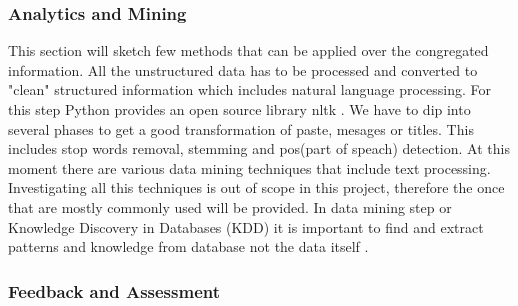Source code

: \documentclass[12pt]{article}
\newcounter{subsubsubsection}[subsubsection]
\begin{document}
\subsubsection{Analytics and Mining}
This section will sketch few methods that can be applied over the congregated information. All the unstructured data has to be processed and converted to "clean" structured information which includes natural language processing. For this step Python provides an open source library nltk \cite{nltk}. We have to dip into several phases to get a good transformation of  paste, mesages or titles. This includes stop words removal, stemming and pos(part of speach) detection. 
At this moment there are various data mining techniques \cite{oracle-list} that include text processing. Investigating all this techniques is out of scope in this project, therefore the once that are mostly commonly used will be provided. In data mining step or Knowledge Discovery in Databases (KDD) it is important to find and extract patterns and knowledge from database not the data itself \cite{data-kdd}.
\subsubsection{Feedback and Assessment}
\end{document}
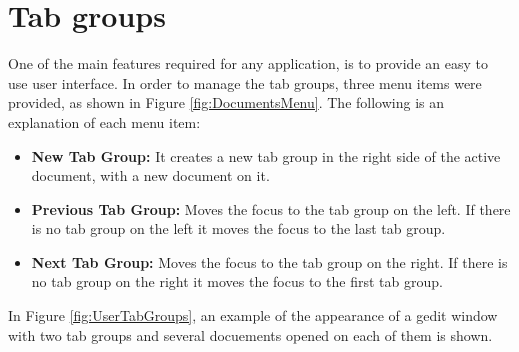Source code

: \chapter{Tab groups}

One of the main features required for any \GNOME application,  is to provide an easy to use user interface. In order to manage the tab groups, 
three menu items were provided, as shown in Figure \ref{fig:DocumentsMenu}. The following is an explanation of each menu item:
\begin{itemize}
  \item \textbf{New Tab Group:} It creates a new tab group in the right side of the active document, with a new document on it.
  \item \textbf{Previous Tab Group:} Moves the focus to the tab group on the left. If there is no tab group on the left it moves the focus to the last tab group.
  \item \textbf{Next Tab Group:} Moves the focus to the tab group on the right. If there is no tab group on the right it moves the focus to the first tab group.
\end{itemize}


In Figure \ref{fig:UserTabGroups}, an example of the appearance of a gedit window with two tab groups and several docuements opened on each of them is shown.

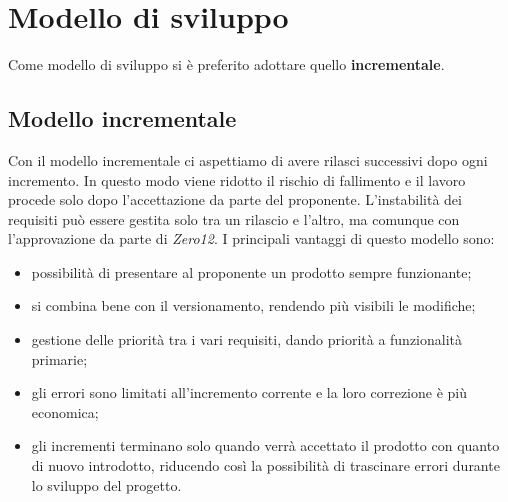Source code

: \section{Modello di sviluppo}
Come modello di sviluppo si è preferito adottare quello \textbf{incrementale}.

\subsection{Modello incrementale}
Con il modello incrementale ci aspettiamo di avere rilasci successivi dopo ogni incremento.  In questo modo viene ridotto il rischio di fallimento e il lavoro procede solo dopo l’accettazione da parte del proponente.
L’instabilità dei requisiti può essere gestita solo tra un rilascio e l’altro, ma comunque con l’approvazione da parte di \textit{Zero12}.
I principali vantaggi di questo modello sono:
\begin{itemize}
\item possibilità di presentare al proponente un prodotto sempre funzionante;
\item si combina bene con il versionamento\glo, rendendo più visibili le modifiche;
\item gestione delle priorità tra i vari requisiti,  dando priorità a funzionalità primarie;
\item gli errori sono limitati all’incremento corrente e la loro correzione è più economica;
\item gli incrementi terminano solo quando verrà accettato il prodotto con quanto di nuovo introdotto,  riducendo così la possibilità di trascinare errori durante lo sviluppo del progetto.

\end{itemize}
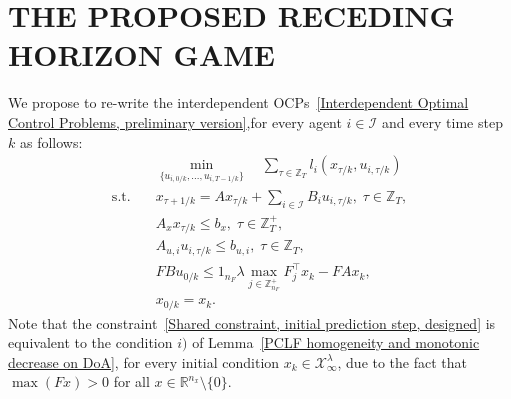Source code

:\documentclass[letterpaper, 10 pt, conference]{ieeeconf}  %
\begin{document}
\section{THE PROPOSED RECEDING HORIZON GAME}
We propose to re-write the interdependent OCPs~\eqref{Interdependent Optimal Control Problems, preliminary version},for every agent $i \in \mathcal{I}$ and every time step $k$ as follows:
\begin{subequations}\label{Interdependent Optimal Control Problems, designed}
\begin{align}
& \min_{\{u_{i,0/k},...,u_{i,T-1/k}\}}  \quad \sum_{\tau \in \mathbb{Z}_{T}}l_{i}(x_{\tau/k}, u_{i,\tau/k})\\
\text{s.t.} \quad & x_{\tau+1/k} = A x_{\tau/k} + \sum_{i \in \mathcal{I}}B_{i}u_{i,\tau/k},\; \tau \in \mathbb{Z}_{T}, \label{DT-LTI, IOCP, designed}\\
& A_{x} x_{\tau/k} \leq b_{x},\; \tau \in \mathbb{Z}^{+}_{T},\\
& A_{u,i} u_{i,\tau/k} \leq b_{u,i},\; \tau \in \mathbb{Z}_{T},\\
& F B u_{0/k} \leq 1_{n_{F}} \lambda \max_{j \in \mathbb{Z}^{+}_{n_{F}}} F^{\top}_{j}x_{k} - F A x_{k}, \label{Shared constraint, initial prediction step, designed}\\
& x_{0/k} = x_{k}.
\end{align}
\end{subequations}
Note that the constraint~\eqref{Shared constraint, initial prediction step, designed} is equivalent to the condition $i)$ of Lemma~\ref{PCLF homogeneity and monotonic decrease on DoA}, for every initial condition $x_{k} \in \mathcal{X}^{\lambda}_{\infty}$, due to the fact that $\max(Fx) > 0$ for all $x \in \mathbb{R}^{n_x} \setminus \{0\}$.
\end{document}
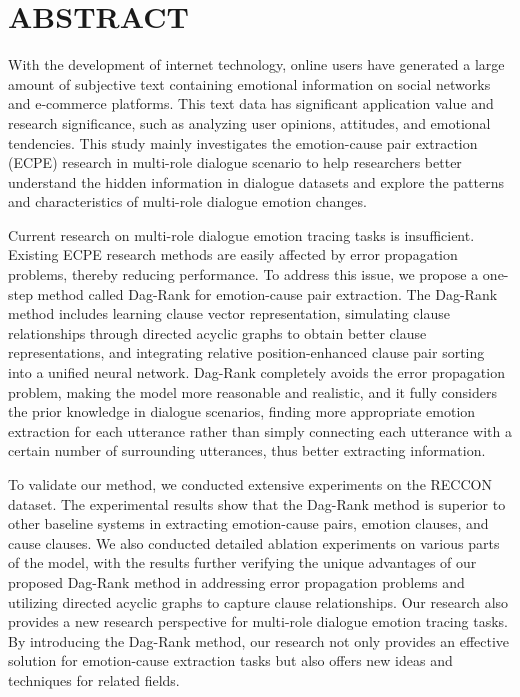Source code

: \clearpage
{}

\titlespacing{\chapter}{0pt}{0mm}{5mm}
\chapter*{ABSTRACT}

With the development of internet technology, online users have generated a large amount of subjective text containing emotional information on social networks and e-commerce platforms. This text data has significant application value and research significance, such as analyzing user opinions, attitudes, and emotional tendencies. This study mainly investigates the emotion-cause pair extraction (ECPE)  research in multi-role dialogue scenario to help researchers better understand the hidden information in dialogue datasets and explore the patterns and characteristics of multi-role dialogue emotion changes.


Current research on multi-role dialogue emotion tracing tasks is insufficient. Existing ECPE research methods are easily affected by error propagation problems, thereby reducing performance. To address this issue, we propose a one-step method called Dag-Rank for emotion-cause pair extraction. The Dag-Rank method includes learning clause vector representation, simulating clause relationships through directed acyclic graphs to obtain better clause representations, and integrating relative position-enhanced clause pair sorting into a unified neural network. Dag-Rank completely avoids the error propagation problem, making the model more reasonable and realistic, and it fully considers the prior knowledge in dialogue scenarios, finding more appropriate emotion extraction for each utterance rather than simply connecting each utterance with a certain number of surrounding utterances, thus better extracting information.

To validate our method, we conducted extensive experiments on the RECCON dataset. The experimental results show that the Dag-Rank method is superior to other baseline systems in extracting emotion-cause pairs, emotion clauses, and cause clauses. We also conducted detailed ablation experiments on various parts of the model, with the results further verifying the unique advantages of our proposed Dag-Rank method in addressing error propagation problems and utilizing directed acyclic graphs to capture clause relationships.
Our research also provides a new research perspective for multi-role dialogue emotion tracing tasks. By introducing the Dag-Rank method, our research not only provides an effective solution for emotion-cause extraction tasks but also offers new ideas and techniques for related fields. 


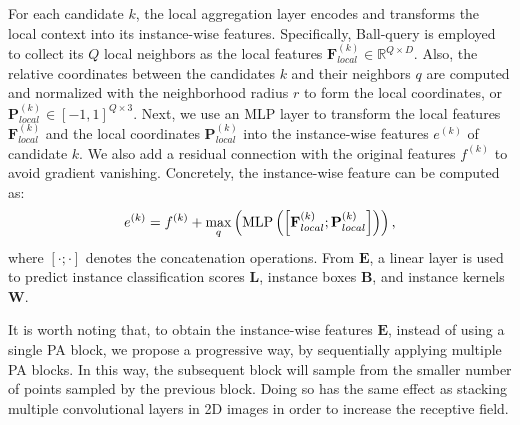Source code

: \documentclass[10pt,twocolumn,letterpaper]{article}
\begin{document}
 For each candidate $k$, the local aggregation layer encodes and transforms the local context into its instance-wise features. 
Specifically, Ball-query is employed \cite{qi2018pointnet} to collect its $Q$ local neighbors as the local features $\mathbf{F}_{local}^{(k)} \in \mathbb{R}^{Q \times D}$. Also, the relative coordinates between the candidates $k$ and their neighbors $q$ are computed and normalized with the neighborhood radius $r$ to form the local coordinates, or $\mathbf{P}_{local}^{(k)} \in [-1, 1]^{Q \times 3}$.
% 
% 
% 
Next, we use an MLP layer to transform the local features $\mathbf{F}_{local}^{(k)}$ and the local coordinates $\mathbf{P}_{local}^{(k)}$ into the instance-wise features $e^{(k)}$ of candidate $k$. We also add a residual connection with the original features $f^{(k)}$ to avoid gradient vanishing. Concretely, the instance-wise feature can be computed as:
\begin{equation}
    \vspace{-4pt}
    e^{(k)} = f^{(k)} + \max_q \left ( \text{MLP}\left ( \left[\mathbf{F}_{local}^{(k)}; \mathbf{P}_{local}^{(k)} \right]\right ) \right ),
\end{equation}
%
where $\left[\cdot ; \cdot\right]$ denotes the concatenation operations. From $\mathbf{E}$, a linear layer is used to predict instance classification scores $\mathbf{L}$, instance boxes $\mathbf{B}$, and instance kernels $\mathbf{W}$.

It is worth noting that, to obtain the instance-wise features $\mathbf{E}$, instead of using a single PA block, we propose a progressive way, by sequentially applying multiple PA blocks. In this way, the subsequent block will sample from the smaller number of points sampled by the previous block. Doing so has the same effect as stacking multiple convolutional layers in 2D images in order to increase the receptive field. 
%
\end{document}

◇ ◇ ◇ ◇ ◇

What the exercise asks →
Repeat the preceding records precisely, and leave every picture out of the copy.

Problem solution →
Source code

: \documentclass[12pt]{article}
\newcounter{subsubsubsection}[subsubsection]
\begin{document}
\subsubsection{Analytics and Mining}
This section will sketch few methods that can be applied over the congregated information. All the unstructured data has to be processed and converted to "clean" structured information which includes natural language processing. For this step Python provides an open source library nltk \cite{nltk}. We have to dip into several phases to get a good transformation of  paste, mesages or titles. This includes stop words removal, stemming and pos(part of speach) detection. 
At this moment there are various data mining techniques \cite{oracle-list} that include text processing. Investigating all this techniques is out of scope in this project, therefore the once that are mostly commonly used will be provided. In data mining step or Knowledge Discovery in Databases (KDD) it is important to find and extract patterns and knowledge from database not the data itself \cite{data-kdd}.
\subsubsection{Feedback and Assessment}
\end{document}
Source code

: \chapter{Tab groups}

One of the main features required for any \GNOME application,  is to provide an easy to use user interface. In order to manage the tab groups, 
three menu items were provided, as shown in Figure \ref{fig:DocumentsMenu}. The following is an explanation of each menu item:
\begin{itemize}
  \item \textbf{New Tab Group:} It creates a new tab group in the right side of the active document, with a new document on it.
  \item \textbf{Previous Tab Group:} Moves the focus to the tab group on the left. If there is no tab group on the left it moves the focus to the last tab group.
  \item \textbf{Next Tab Group:} Moves the focus to the tab group on the right. If there is no tab group on the right it moves the focus to the first tab group.
\end{itemize}


In Figure \ref{fig:UserTabGroups}, an example of the appearance of a gedit window with two tab groups and several docuements opened on each of them is shown.

Source code

: \section{Modello di sviluppo}
Come modello di sviluppo si è preferito adottare quello \textbf{incrementale}.

\subsection{Modello incrementale}
Con il modello incrementale ci aspettiamo di avere rilasci successivi dopo ogni incremento.  In questo modo viene ridotto il rischio di fallimento e il lavoro procede solo dopo l’accettazione da parte del proponente.
L’instabilità dei requisiti può essere gestita solo tra un rilascio e l’altro, ma comunque con l’approvazione da parte di \textit{Zero12}.
I principali vantaggi di questo modello sono:
\begin{itemize}
\item possibilità di presentare al proponente un prodotto sempre funzionante;
\item si combina bene con il versionamento\glo, rendendo più visibili le modifiche;
\item gestione delle priorità tra i vari requisiti,  dando priorità a funzionalità primarie;
\item gli errori sono limitati all’incremento corrente e la loro correzione è più economica;
\item gli incrementi terminano solo quando verrà accettato il prodotto con quanto di nuovo introdotto,  riducendo così la possibilità di trascinare errori durante lo sviluppo del progetto.

\end{itemize}
Source code

:\documentclass[letterpaper, 10 pt, conference]{ieeeconf}  %
\begin{document}
\section{THE PROPOSED RECEDING HORIZON GAME}
We propose to re-write the interdependent OCPs~\eqref{Interdependent Optimal Control Problems, preliminary version},for every agent $i \in \mathcal{I}$ and every time step $k$ as follows:
\begin{subequations}\label{Interdependent Optimal Control Problems, designed}
\begin{align}
& \min_{\{u_{i,0/k},...,u_{i,T-1/k}\}}  \quad \sum_{\tau \in \mathbb{Z}_{T}}l_{i}(x_{\tau/k}, u_{i,\tau/k})\\
\text{s.t.} \quad & x_{\tau+1/k} = A x_{\tau/k} + \sum_{i \in \mathcal{I}}B_{i}u_{i,\tau/k},\; \tau \in \mathbb{Z}_{T}, \label{DT-LTI, IOCP, designed}\\
& A_{x} x_{\tau/k} \leq b_{x},\; \tau \in \mathbb{Z}^{+}_{T},\\
& A_{u,i} u_{i,\tau/k} \leq b_{u,i},\; \tau \in \mathbb{Z}_{T},\\
& F B u_{0/k} \leq 1_{n_{F}} \lambda \max_{j \in \mathbb{Z}^{+}_{n_{F}}} F^{\top}_{j}x_{k} - F A x_{k}, \label{Shared constraint, initial prediction step, designed}\\
& x_{0/k} = x_{k}.
\end{align}
\end{subequations}
Note that the constraint~\eqref{Shared constraint, initial prediction step, designed} is equivalent to the condition $i)$ of Lemma~\ref{PCLF homogeneity and monotonic decrease on DoA}, for every initial condition $x_{k} \in \mathcal{X}^{\lambda}_{\infty}$, due to the fact that $\max(Fx) > 0$ for all $x \in \mathbb{R}^{n_x} \setminus \{0\}$.
\end{document}
Source code

: \clearpage
{}

\titlespacing{\chapter}{0pt}{0mm}{5mm}
\chapter*{ABSTRACT}

With the development of internet technology, online users have generated a large amount of subjective text containing emotional information on social networks and e-commerce platforms. This text data has significant application value and research significance, such as analyzing user opinions, attitudes, and emotional tendencies. This study mainly investigates the emotion-cause pair extraction (ECPE)  research in multi-role dialogue scenario to help researchers better understand the hidden information in dialogue datasets and explore the patterns and characteristics of multi-role dialogue emotion changes.


Current research on multi-role dialogue emotion tracing tasks is insufficient. Existing ECPE research methods are easily affected by error propagation problems, thereby reducing performance. To address this issue, we propose a one-step method called Dag-Rank for emotion-cause pair extraction. The Dag-Rank method includes learning clause vector representation, simulating clause relationships through directed acyclic graphs to obtain better clause representations, and integrating relative position-enhanced clause pair sorting into a unified neural network. Dag-Rank completely avoids the error propagation problem, making the model more reasonable and realistic, and it fully considers the prior knowledge in dialogue scenarios, finding more appropriate emotion extraction for each utterance rather than simply connecting each utterance with a certain number of surrounding utterances, thus better extracting information.

To validate our method, we conducted extensive experiments on the RECCON dataset. The experimental results show that the Dag-Rank method is superior to other baseline systems in extracting emotion-cause pairs, emotion clauses, and cause clauses. We also conducted detailed ablation experiments on various parts of the model, with the results further verifying the unique advantages of our proposed Dag-Rank method in addressing error propagation problems and utilizing directed acyclic graphs to capture clause relationships.
Our research also provides a new research perspective for multi-role dialogue emotion tracing tasks. By introducing the Dag-Rank method, our research not only provides an effective solution for emotion-cause extraction tasks but also offers new ideas and techniques for related fields. 


Source code

: \documentclass[10pt,twocolumn,letterpaper]{article}
\begin{document}
 For each candidate $k$, the local aggregation layer encodes and transforms the local context into its instance-wise features. 
Specifically, Ball-query is employed \cite{qi2018pointnet} to collect its $Q$ local neighbors as the local features $\mathbf{F}_{local}^{(k)} \in \mathbb{R}^{Q \times D}$. Also, the relative coordinates between the candidates $k$ and their neighbors $q$ are computed and normalized with the neighborhood radius $r$ to form the local coordinates, or $\mathbf{P}_{local}^{(k)} \in [-1, 1]^{Q \times 3}$.
% 
% 
% 
Next, we use an MLP layer to transform the local features $\mathbf{F}_{local}^{(k)}$ and the local coordinates $\mathbf{P}_{local}^{(k)}$ into the instance-wise features $e^{(k)}$ of candidate $k$. We also add a residual connection with the original features $f^{(k)}$ to avoid gradient vanishing. Concretely, the instance-wise feature can be computed as:
\begin{equation}
    \vspace{-4pt}
    e^{(k)} = f^{(k)} + \max_q \left ( \text{MLP}\left ( \left[\mathbf{F}_{local}^{(k)}; \mathbf{P}_{local}^{(k)} \right]\right ) \right ),
\end{equation}
%
where $\left[\cdot ; \cdot\right]$ denotes the concatenation operations. From $\mathbf{E}$, a linear layer is used to predict instance classification scores $\mathbf{L}$, instance boxes $\mathbf{B}$, and instance kernels $\mathbf{W}$.

It is worth noting that, to obtain the instance-wise features $\mathbf{E}$, instead of using a single PA block, we propose a progressive way, by sequentially applying multiple PA blocks. In this way, the subsequent block will sample from the smaller number of points sampled by the previous block. Doing so has the same effect as stacking multiple convolutional layers in 2D images in order to increase the receptive field. 
%
\end{document}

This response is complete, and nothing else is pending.